V1495 notes¶
Loading the a3818 kernel module¶
The a3818 kernel module does not seem to load on boot, even though the CAEN installation procedure should take care of that. My guess is that kernel updates break the autoload.
[kordosky@lariat-daq01 ~]$ modprobe a3818 FATAL: Module a3818 not found.
Someone deleted the module? Reinstall it.
[kordosky@lariat-daq01 A3818Drv-1.4]$ make make -C /lib/modules/2.6.32-358.23.2.el6.x86_64/build M=/home/nfs/kordosky/A3818Drv-1.4 LDDINCDIR=/home/nfs/kordosky/A3818Drv-1.4/include modules make[1]: Entering directory `/usr/src/kernels/2.6.32-358.23.2.el6.x86_64' CC [M] /home/nfs/kordosky/A3818Drv-1.4/src/a3818.o Building modules, stage 2. MODPOST 1 modules CC /home/nfs/kordosky/A3818Drv-1.4/src/a3818.mod.o LD [M] /home/nfs/kordosky/A3818Drv-1.4/src/a3818.ko.unsigned NO SIGN [M] /home/nfs/kordosky/A3818Drv-1.4/src/a3818.ko make[1]: Leaving directory `/usr/src/kernels/2.6.32-358.23.2.el6.x86_64' [kordosky@lariat-daq01 A3818Drv-1.4]$ ksu Authenticated kordosky@FNAL.GOV Account root: authorization for kordosky@FNAL.GOV successful Changing uid to root (0) [root@lariat-daq01 A3818Drv-1.4]# make install installing a3818 driver.. please wait installation done [kordosky@lariat-daq01 A3818Drv-1.4]$ lsmod | grep a3818 a3818 11091 0
This created /etc/modules
with one entry a3818
in it.

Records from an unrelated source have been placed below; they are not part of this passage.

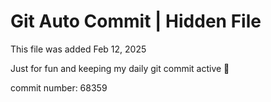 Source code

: # Git Auto Commit | Hidden File

This file was added Feb 12, 2025

Just for fun and keeping my daily git commit active 🤪

commit number: 68359
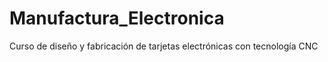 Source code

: # Manufactura_Electronica
Curso de diseño y fabricación de tarjetas electrónicas con tecnología CNC
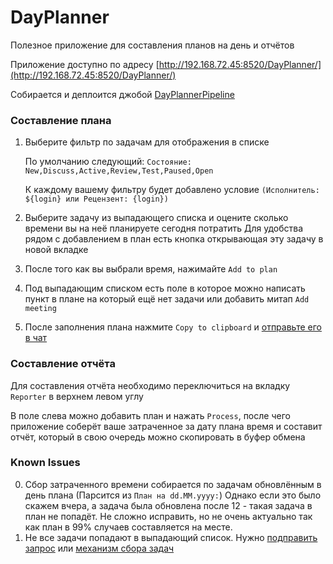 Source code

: # DayPlanner

Полезное приложение для составления планов на день и отчётов

Приложение доступно по адресу [http://192.168.72.45:8520/DayPlanner/](http://192.168.72.45:8520/DayPlanner/)

Собирается и деплоится джобой [DayPlannerPipeline](https://jenkins.protei.ru/view/all/job/qa/job/DayPlanner/job/DayPlannerPipeline/)

### Составление плана
1. Выберите фильтр по задачам для отображения в списке

    По умолчанию следующий: `Состояние: New,Discuss,Active,Review,Test,Paused,Open`
    
    К каждому вашему фильтру будет добавлено условие `(Исполнитель: ${login} или Рецензент: {login})`
2. Выберите задачу из выпадающего списка и оцените сколько времени вы на неё планируете сегодня потратить
    Для удобства рядом с добавлением в план есть кнопка открывающая эту задачу в новой вкладке
3. После того как вы выбрали время, нажимайте `Add to plan`
4. Под выпадающим списком есть поле в которое можно написать пункт в плане на который ещё нет задачи или добавить митап `Add meeting`

5. После заполнения плана нажмите `Copy to clipboard` и [отправьте его в чат](https://mattermost.protei.ru/qa/channels/qa_ui) 

### Составление отчёта

Для составления отчёта необходимо переключиться на вкладку `Reporter` в верхнем левом углу

В поле слева можно добавить план и нажать `Process`, после чего приложение соберёт ваше затраченное за дату плана время и составит отчёт,
 который в свою очередь можно скопировать в буфер обмена
 
 
 ### Known Issues
 
 0. Сбор затраченного времени собирается по задачам обновлённым в день плана (Парсится из `План на dd.MM.yyyy:`)
    Однако если это было скажем вчера, а задача была обновлена после 12 - такая задача в план не попадёт. 
    Не сложно исправить, но не очень актуально так как план в 99% случаев составляется на месте.
 1. Не все задачи попадают в выпадающий список. Нужно [подправить запрос](./src/main/java/ru/protei/dayPlanner/Utils/YoutrackRequests.java)
  или [механизм сбора задач](./src/main/java/ru/protei/dayPlanner/controller/ReporterRestController.java)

I think this should make the module load on boot. At least, it does on my ubuntu machine.
Firmware versions, board numbers and addresses¶
A3818 = 0.04
V2718 = 2.13 link=1 boardnumber = 16
A2719 = 1.03 link=1 boardnumber = 16
V1495 = 01.00 link=1 boardnumber =16 BaseAddress=0x04800000
I can also read the board info off the 1495, but it's not very interesting.
A reminder¶
Matt reminds me that the readout registers for input A are only implemented for channels 16-31, rather than what one might guess 0-15, for 16 channels. I can't recall why he did that...
When do we readout?¶
The 1495 sits there dumbly counting along. When should it be read out? First, we have a record of begin spill and end spill which are used (in NIM) to make a spill gate. That's the first bit input to the 1495 since it will be a vital ingredient in any beam trigger. So, the 1495 could look at that bit and, when it goes high, reset itself (assuming that the start spill is a bit early), then when the bit goes low "request readout". Two issues with this: first, there is a register and front panel LEMO which can supply the reset pulse, so that logic is already taken care of and we should use that input. Second, the clearest way for the 1495 to request readout would seem to be to assert an IRQ on the VME bus. That would be transmitted all the way to the PCI card, which can wait on interrupts. Unfortunately, it's not clear that the 1495 can do that. The functionality would be in the VME FPGA and there is nothing about asserting IRQs documented in the 1495 manual. We have a question in to CAEN about this.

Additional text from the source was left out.